Notification Templates list with categories and edit actions.

image-1758200948928.png


2) Create a new template

  1. Click + Create (top-right).

  2. Enter a Name.

  3. Pick a Category:

    • Staff Administrative

    • Staff Operational

    • Client Administrative

    • Client Operational

  4. Click Save.

Tip: Categories help route who receives the message and where it shows up in the UI.

“Create Notification Template” modal (Category).

image-1758200953032.png


3) Edit a template (content & languages)

When you edit a template you’ll see:

  • Language tabs (EN/UA/PL/FR): maintain localized versions for each language you support.

  • Subject: the email subject line for that language.

  • Text Mini: a short/plain snippet (great for SMS/push or the top of text-only emails).

  • HTML Preview: a live preview of the HTML you’re composing on the left.

Changes are independent per language; remember to save after editing each language if you switch tabs.

Edit Notification Template: language tabs, Subject, Text Mini, live preview.

image-1758200965950.png


4) Write the message (variables & logic)

  • The editor supports template variables and light blade-style syntax. Common objects include:

    • $client (e.g., $client->company_name, $client->firstname)

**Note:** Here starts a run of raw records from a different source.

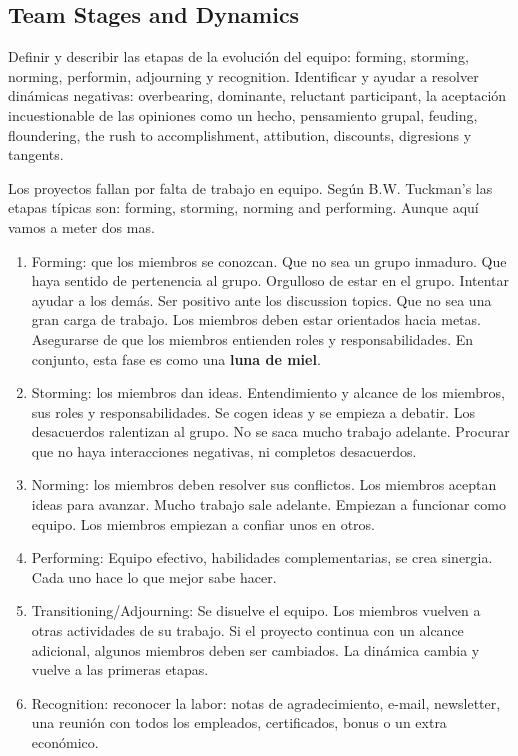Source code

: \documentclass[]{article}
\begin{document}
\subsection{Team Stages and Dynamics}

Definir y describir las etapas de la evolución del equipo: forming, storming, norming, performin, adjourning y recognition. Identificar y ayudar a resolver dinámicas negativas: overbearing, dominante, reluctant participant, la aceptación incuestionable de las opiniones como un hecho, pensamiento grupal, feuding, floundering, the rush to accomplishment, attibution, discounts, digresions y tangents.

Los proyectos fallan por falta de trabajo en equipo. Según B.W. Tuckman's las etapas típicas son: forming, storming, norming and performing. Aunque aquí vamos a meter dos mas.

\begin{enumerate}
	\item Forming: que los miembros se conozcan. Que no sea un grupo inmaduro. Que haya sentido de pertenencia al grupo. Orgulloso de estar en el grupo. Intentar ayudar a los demás. Ser positivo ante los discussion topics. Que no sea una gran carga de trabajo. Los miembros deben estar orientados hacia metas. Asegurarse de que los miembros entienden roles y responsabilidades. En conjunto, esta fase es como una \textbf{luna de miel}.
	\item Storming: los miembros dan ideas. Entendimiento y alcance de los miembros, sus roles y responsabilidades. Se cogen ideas y se empieza a debatir. Los desacuerdos ralentizan al grupo. No se saca mucho trabajo adelante. Procurar que no haya interacciones negativas, ni completos desacuerdos.
	\item Norming: los miembros deben resolver sus conflictos. Los miembros aceptan ideas para avanzar. Mucho trabajo sale adelante. Empiezan a funcionar como equipo. Los miembros empiezan a confiar unos en otros. 
	\item Performing: Equipo efectivo, habilidades complementarias, se crea sinergia. Cada uno hace lo que mejor sabe hacer.
	\item Transitioning/Adjourning: Se disuelve el equipo. Los miembros vuelven a otras actividades de su trabajo. Si el proyecto continua con un alcance adicional, algunos miembros deben ser cambiados. La dinámica cambia y vuelve a las primeras etapas. 
	\item Recognition: reconocer la labor: notas de agradecimiento, e-mail, newsletter, una reunión con todos los empleados, certificados, bonus o un extra económico.
\end{enumerate}
\end{document}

    • $service (e.g., $service->uuid, $service->price, $service->product)

    • $product, $price_detail, $currency, $period, etc., depending on the event

  • Use control structures (@if, @foreach) to conditionally render parts of the email.

Examples you’ll often see:

{{ $service->uuid }}
{{ $client->firstname }} {{ $client->lastname }}
@foreach($price_detailed['options'] ?? [] as $option)
  {{ $option['name'] }} — {{ $option['price'] }}
@endforeach
  • Keep Text Mini short and human-readable; reserve full markup for the HTML body.

  • Watch the HTML Preview on the right to validate your structure and data placeholders.


5) Best practices

  • Clone behavior: Editing a SYSTEM template effectively overrides it (your changes become the active version); you can always re-apply defaults later by copying from a fresh environment.

  • Keep it accessible: Use semantic HTML and inline styles; avoid images for critical info.

  • Localization parity: Ensure every language tab has at least a basic subject/body.

  • Personalization: Prefer $client->firstname over generic “Dear Customer”.

  • Links & safety: Use absolute URLs and include a clear call to action (e.g., “Visit Client Area”).

  • Testing: Trigger the real event (e.g., create a proforma invoice) in a sandbox account to see the final message flowing through your selected Notification Sender (SMTP/PHPMail/Bell).


6) Troubleshooting

  • Variables show blank: That variable isn’t available for the event. Inspect other defaults for that event to see which fields are used.

  • Rendering issues: Check unclosed tags and preview; simplify nested tables if needed.

  • Wrong language sent: Confirm the client’s preferred language and that the localized version exists.


  • Configure Email & Notifications → Notification Senders (SMTP, PHPMail, Bell) so mail actually goes out.

  • Adjust Notification Layouts if you want a shared header/footer or branding that wraps your templates.

That’s it—you’re ready to create polished, localized notifications that fit your brand and workflows.